Adding to the decline is the steady expansion in health plans that require consumers to pay steep deductibles and a large share of their medical bills out of pocket. Last year, nearly 25 million Americans who were insured through an employer were enrolled in a high-deductible plan, according to a new analysis.
The for-profit hospital chains are adapting, with mixed results.
On one end of the spectrum, HCA has added hospitals and moved into free-standing emergency rooms and other businesses outside the hospital. Other large nonprofit systems have purchased physician groups as a way to shift more of their business to outpatient settings.
On the other end, Tenet and Community Health Systems are struggling. Both systems, which made major acquisitions of rival chains, were left with extremely high debt. Paying it down has diverted cash that could have been used to invest in buying clinics or doctors’ groups.
In 2013, Tenet bought Vanguard Health Systems in a deal valued at $4.3 billion, adding to its debt, which stands at $15 billion. Tenet said the acquisition had allowed it to increase its clout in important markets like San Antonio and Phoenix.
Likewise, Community Health Systems acquired troubled Health Management Associates in 2014, a deal that has pushed its debt to more than $14.7 billion. The company says it has paid down about $2 billion of its debt and will continue its efforts.
These are “two very large, very highly levered companies that are not operating particularly well in a tough operating environment,” said Jessica Gladstone, a senior vice president at Moody’s Investors Service, which follows the debt of for-profit hospitals.

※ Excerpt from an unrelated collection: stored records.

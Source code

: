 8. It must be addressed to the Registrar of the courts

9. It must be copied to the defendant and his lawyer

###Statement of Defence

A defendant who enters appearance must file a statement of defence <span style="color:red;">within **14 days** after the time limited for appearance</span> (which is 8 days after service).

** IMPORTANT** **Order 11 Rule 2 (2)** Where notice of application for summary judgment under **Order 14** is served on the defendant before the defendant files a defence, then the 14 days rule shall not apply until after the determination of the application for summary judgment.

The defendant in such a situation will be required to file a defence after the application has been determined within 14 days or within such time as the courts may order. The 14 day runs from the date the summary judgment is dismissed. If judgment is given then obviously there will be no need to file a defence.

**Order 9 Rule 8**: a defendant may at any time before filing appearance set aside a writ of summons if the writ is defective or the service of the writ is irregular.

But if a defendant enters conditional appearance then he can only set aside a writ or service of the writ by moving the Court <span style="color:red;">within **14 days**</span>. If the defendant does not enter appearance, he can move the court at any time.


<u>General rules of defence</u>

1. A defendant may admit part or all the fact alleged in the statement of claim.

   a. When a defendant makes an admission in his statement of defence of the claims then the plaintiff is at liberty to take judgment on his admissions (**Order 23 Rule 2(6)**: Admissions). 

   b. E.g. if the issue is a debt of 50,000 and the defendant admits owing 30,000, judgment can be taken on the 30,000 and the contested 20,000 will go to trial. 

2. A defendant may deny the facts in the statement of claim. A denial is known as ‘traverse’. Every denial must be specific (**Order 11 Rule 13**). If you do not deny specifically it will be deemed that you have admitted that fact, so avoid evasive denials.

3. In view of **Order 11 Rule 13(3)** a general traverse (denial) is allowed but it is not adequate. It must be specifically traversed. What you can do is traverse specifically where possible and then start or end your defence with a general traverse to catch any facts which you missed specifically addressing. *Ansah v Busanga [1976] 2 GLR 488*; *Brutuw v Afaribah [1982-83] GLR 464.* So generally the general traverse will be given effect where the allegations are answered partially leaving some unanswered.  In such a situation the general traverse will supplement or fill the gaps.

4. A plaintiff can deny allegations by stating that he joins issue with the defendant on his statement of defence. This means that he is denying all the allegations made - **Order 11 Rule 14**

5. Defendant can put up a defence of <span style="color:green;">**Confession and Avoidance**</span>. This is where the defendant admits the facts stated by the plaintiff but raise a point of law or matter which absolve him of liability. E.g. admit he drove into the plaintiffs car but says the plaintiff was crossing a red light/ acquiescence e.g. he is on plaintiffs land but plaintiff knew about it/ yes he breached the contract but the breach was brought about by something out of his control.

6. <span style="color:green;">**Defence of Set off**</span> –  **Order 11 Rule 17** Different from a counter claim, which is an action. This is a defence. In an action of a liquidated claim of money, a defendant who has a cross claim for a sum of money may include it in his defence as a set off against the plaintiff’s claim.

Both companies are also shifting their focus to care delivered outside the hospital. Tenet says the percentage of its revenue from its hospitals has dropped to 61 percent, from 88 percent five years ago. The company says it now has nearly 500 outpatient facilities.
Many of those facilities are under an entity called United Surgical Partners International, a joint venture with a private-equity firm. This summer, Tenet paid $716 million to increase its stake in the business.
None of those moves appeared to satisfy Mr. Robbins. In mid-August, Glenview pulled its two executives from Tenet’s board of directors, citing “irreconcilable differences.” A spokesman for Glenview declined to comment.
A showdown between Glenview and Tenet may be in the offing.
To fend off a possible takeover from Glenview or someone else, Tenet adopted a so-called poison pill in late August. Its chief executive, Mr. Fetter, also agreed to step down by March, and the company will replace some board members.
“New perspectives will be critical at this point as Tenet approaches its 50th year,” Mr. Fetter told investors at the conference.
It is unclear whether Mr. Robbins has a better strategy. While he has not said what he wants, there is widespread speculation that he could be pushing for Tenet to spin off or sell businesses unrelated to hospitals, such as Conifer Health Solutions, which provides health care management services.
There is also the possibility that Mr. Robbins follows the same playbook he used with Health Management Associates. There, he persuaded shareholders to approve an entire new slate of directors for H.M.A. that had been nominated by his fund. Ultimately, H.M.A. was sold to Community Health.
“Given the circumstances,” said Emily Evans, the managing director of health policy with the research firm Hedgeye Risk Management, Tenet is “probably doing what should be done in order to survive into the next era of health care, which is going to look very different than the last 50 years.”
“That takes time, and that takes patience,” she said. “I can’t see clearly what Glenview wants and what is reasonable to expect here.”